## WHAT TO WORK ON
Counting only lines that contain the string "title", how many are there in the data? Say the number alone.

(Recorded data)
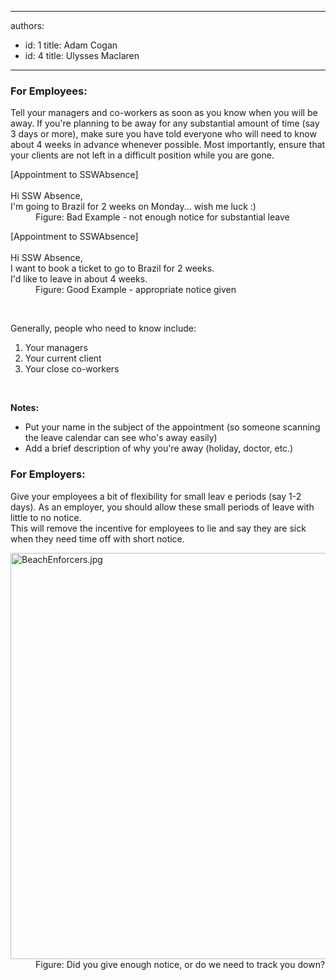 

---
authors:
  - id: 1
    title: Adam Cogan
  - id: 4
    title: Ulysses Maclaren
---




<span class='intro'> <h3 class="ssw15-rteElement-H3">
               ​​For Employees&#58;<br></h3><p>
               Tell your managers and co-workers as soon as you know when you will be away. If you're planning to be away for any substantial amount of time (say 3 days or more), make sure you have told everyone who will need to know about 4 weeks in advance whenever possible. Most importantly, ensure that your clients are not left in a difficult position while you are gone.
              </p> </span>

<dl class="bad"><dt> [Appointment to SSWAbsence]<br><br>Hi SSW Absence,<br>I'm going to Brazil for 2 weeks on Monday... wish me luck &#58;)</dt><dd> Figure&#58; Bad Example - not enough notice for substantial leave</dd></dl><dl class="good"><dt> [Appointment to SSWAbsence]<br><br>Hi SSW Absence,<br>I want to book a ticket to go to Brazil for 2 weeks.<br>I'd like to leave in about 4 weeks.<br></dt><dd>Figure&#58; Good Example - appropriate notice given</dd></dl><p>
   <br>
</p><p>Generally, people who need to know include&#58;</p><ol><li>Your managers<br></li><li>Your current client</li><li>Your close co-workers<br></li></ol><p>
   <strong>
      <br></strong></p><p>
   <strong>Notes&#58;</strong></p><ul><li>Put your name in the subject of the appointment (so someone scanning the leave calendar can see who's away easily)<br></li><li>Add a brief description of why you're away (holiday, doctor, etc.) 
      <br></li></ul><h3 class="ssw15-rteElement-H3">For Employers&#58;</h3><p>Give your employees a bit of flexibility for small leav e periods (say 1-2 days). As an employer, you should allow these small periods of leave with little to no notice.<br>This will remove the incentive for employees to lie and say they are sick when they need time off with short notice.</p><dl class="image"><dt><img src="/PublishingImages/BeachEnforcers.jpg" alt="BeachEnforcers.jpg" style="width&#58;650px;" /></dt><dd>Figure&#58; Did you give enough notice, or do we need to track you down?</dd></dl>​<br>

## WRITTEN RESPONSE
2